Col. Jeffery Schilling, chief of current operations, briefs Secretary of the Army John McHugh on the functions and activities on the "watch floor" at U.S. Army Cyber Command during McHugh's visit April 2, 2012, Fort Belvoir, Va. Lt. Gen. Rhett A. Hernandez, commanding general, Army Cyber Command/2nd Army hosted McHugh during his visit to the newest Army Service Component Command. (U.S. Army photo by Spc. John G. Martinez)

China committed about 20 cyberattacks across a year-long period on defense contractors working with the government agency responsible for the transportation of military forces and equipment, according to a newly declassified Senate report.

The Senate Armed Services Committee on Wednesday released the findings of an investigation into the computer intrusions of a sample of contractors that worked with the U.S. Transportation Command in 2012 and 2013. Fifty attempted intrusions were detected, 20 of which were deemed successful and sophisticated enough to pose an advanced threat. All them were linked to Chinese authorities.

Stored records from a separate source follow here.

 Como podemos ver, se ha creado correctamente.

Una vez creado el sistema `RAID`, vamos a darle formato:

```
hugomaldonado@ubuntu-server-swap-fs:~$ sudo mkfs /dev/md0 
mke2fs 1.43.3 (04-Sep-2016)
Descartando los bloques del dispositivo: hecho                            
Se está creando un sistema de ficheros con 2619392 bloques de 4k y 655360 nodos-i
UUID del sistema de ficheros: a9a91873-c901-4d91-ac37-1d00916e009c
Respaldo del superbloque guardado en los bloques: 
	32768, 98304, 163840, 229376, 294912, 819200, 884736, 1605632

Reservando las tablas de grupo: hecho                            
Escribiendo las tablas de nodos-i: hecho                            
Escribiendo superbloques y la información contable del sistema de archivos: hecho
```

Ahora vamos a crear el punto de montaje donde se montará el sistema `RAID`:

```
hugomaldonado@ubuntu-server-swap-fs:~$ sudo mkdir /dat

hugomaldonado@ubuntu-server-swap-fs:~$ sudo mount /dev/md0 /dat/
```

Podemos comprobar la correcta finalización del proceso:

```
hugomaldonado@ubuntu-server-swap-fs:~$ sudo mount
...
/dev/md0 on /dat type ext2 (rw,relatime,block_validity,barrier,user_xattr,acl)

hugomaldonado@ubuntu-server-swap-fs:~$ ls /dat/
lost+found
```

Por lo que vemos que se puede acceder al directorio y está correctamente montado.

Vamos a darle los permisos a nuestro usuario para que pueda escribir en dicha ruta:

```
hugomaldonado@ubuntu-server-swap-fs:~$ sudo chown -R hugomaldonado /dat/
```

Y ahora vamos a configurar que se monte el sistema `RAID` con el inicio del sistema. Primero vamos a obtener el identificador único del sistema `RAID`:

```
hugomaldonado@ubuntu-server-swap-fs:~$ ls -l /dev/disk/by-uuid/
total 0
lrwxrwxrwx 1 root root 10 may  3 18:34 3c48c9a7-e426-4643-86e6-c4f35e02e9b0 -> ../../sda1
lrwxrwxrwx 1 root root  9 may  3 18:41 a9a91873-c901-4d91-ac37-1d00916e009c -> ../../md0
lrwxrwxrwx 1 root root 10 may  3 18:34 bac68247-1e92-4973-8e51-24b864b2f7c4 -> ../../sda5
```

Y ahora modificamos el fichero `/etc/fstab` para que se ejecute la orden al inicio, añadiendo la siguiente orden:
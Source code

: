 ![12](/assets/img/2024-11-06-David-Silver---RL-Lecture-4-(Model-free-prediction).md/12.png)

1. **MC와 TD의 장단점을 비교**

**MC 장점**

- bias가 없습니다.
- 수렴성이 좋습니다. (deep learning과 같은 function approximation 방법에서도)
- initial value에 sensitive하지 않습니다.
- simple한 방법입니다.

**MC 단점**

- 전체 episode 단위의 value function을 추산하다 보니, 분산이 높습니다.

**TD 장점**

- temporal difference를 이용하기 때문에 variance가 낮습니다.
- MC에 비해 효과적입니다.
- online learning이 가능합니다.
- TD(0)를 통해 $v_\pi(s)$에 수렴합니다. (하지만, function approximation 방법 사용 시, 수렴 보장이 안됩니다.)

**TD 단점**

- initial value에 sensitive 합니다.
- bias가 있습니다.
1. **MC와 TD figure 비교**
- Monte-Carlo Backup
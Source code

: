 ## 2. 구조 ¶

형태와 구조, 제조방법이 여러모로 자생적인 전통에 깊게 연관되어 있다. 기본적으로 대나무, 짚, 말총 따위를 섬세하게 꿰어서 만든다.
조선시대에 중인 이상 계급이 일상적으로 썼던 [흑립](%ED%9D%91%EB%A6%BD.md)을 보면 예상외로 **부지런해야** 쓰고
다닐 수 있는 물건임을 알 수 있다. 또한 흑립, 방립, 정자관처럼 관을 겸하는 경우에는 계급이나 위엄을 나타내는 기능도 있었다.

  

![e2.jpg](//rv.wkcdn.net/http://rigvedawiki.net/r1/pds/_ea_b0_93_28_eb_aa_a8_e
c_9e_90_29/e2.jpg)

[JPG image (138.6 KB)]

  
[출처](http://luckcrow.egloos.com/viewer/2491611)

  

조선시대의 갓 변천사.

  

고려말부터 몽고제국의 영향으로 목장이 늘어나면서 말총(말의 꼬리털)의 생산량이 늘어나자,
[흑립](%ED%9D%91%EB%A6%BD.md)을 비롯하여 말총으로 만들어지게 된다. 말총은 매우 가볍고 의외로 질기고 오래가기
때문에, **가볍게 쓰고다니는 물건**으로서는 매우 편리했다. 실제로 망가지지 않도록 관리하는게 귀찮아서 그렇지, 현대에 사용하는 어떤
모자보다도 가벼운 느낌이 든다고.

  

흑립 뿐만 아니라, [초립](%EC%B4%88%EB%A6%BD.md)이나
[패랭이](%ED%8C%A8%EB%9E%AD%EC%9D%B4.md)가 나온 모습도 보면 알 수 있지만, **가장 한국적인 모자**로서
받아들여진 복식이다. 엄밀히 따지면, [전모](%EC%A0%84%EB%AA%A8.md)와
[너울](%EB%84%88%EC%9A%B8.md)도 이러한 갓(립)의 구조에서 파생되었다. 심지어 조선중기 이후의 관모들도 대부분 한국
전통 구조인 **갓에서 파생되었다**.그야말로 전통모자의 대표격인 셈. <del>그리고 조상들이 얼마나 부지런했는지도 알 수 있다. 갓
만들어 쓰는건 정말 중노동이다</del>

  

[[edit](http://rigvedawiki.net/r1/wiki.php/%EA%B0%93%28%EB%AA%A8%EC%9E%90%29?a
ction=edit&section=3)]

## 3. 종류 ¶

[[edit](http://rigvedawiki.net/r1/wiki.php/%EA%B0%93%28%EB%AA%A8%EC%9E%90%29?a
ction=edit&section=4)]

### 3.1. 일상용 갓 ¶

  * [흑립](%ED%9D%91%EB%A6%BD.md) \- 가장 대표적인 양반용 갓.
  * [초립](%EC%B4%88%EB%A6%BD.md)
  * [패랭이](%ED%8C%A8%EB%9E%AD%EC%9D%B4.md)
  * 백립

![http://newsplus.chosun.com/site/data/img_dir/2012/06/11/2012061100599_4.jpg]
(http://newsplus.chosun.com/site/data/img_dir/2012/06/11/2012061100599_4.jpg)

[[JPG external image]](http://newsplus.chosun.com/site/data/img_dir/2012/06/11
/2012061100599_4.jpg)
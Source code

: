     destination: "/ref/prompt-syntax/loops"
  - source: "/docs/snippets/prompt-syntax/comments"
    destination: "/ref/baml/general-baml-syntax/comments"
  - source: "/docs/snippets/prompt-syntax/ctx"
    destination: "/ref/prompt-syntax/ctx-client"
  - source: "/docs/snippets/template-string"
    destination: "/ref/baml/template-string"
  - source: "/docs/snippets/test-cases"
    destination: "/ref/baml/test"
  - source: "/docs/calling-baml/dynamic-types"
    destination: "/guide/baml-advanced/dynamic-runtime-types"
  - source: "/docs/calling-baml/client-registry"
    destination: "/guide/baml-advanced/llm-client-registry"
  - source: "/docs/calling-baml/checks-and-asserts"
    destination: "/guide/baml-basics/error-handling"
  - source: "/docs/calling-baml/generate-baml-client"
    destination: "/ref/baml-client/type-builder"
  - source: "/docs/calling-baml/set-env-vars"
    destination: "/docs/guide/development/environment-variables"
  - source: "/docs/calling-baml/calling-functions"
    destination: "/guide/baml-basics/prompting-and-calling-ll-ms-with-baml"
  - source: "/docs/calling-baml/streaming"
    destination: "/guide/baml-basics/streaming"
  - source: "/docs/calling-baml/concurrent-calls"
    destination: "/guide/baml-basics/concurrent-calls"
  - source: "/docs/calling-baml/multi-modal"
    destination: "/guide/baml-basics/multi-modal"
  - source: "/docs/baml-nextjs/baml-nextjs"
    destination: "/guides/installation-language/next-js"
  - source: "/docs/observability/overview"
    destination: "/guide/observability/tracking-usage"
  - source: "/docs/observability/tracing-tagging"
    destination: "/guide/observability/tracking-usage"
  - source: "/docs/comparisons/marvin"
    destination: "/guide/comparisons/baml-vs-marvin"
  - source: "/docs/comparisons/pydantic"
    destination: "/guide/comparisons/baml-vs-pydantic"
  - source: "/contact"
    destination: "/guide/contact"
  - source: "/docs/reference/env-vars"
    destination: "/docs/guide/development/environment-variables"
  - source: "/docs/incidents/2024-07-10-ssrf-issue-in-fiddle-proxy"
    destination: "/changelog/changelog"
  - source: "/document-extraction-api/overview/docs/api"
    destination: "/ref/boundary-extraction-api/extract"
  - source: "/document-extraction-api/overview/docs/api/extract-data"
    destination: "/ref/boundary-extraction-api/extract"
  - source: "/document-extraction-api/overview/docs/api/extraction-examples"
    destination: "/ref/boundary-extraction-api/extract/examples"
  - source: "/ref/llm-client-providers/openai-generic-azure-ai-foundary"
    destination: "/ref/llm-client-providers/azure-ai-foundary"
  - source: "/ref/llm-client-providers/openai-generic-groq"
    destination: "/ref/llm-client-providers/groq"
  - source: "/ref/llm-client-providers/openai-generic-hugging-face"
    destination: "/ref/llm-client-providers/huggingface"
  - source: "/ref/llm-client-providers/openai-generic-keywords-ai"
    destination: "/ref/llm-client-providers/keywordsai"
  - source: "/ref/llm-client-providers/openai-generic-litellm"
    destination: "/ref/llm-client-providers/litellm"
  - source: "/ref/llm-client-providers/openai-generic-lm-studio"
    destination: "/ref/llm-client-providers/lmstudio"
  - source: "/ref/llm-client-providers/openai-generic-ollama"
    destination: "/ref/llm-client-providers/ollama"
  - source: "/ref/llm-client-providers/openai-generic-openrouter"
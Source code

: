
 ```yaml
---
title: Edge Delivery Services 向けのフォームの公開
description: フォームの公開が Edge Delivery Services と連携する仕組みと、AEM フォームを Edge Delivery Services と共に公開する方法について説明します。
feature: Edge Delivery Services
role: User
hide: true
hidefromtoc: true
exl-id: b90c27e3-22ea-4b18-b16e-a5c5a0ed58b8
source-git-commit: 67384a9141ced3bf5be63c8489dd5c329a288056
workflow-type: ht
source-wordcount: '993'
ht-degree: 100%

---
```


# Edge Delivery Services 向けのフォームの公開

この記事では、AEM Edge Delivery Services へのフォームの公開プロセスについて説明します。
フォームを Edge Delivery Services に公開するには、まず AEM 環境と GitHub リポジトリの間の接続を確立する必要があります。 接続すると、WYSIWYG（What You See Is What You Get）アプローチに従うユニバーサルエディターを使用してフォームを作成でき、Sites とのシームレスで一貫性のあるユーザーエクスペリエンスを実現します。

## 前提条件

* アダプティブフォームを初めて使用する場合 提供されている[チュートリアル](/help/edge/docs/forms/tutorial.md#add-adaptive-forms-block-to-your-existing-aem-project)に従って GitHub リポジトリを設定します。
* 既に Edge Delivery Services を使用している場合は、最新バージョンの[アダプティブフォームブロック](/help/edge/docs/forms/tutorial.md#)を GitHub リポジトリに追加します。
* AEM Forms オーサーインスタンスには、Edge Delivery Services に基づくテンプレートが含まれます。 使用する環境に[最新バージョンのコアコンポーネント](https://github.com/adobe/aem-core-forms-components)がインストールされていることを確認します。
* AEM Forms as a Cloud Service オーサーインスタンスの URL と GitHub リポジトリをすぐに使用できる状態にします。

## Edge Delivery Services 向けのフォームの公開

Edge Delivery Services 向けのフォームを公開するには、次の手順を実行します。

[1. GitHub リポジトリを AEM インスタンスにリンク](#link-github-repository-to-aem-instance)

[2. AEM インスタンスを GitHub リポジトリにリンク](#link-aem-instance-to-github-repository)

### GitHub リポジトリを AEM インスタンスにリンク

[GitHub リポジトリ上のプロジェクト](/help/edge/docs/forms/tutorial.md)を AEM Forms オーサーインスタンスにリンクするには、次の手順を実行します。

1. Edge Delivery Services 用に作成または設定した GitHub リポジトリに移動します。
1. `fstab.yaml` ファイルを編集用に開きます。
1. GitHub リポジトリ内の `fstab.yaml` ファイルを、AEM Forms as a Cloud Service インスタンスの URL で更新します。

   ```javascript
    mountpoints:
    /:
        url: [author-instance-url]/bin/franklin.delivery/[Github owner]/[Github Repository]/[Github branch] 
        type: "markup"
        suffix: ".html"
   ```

Of those 20 intrusions, Transcom was only aware of two of them prior to the committee’s investigation, due to failures by the contractors to communicate the breaches to the agency, according to the report. In nine instances, the FBI or Department of Defense was aware of the intrusions but also neglected to report findings to Transcom.

“These peacetime intrusions into the networks of key defense contractors are more evidence of China’s aggressive actions in cyberspace,” said Sen. Carl Levin, the committee’s Democratic chairman. “Our findings are a warning that we must do much more to protect strategically significant share information about intrusions when they do occur.”

The report, completed in March of this year, reveals new details about the nature and breadth of international cyber-espionage, estimated to cost the U.S. economy tens of billions of dollars a year. It sheds new light on the aggressive tactics deployed by China to steal valuable information about U.S. military technology and trade secrets, and is sure to add fire to growing concerns in Washington about the threat of industrial spying posed by China and other state actors.

Last month, a Chinese businessman was indicted in California on grounds he hacked into computer networks of Boeing and other defense contractors in an attempt to steal secret documents related to military aircraft

China’s hacking of the U.S. is not limited to the military or government organizations. In May, Attorney General Eric Holder announced the¬†indictment of five officers¬†of China’s People’s Liberation Army for breach attempts made against six American companies.

Last year, the two countries agreed to hold bilateral discussions on cybersecurity and espionage, following a number of warnings from U.S. officials that China’s theft of data from American companies could damage relations. China has typically denied such allegations.

The reporting gaps identified by the Senate committee prompted lawmakers to include a provision in the annual National Defense Authorization Act to tighten requirements for defense contractors to report cyberattacks by known or suspected government actors. The provision would also require the Defense Department to create new protocol to help contractors detect and mitigate cyber threats.

“We must ensure that cyber intrusions cannot disrupt our mission readiness” said Sen. Jim Inhofe, the committee’s top Republican. “It is essential that we put into place a central clearinghouse that makes it easy for critical contractors, particular those that are small businesses, to report suspicious cyber activity without adding a burden to their mission support operations.”

Congress has not yet passed this year’s NDAA, but lawmakers have identified as a top priority for the lame-duck session.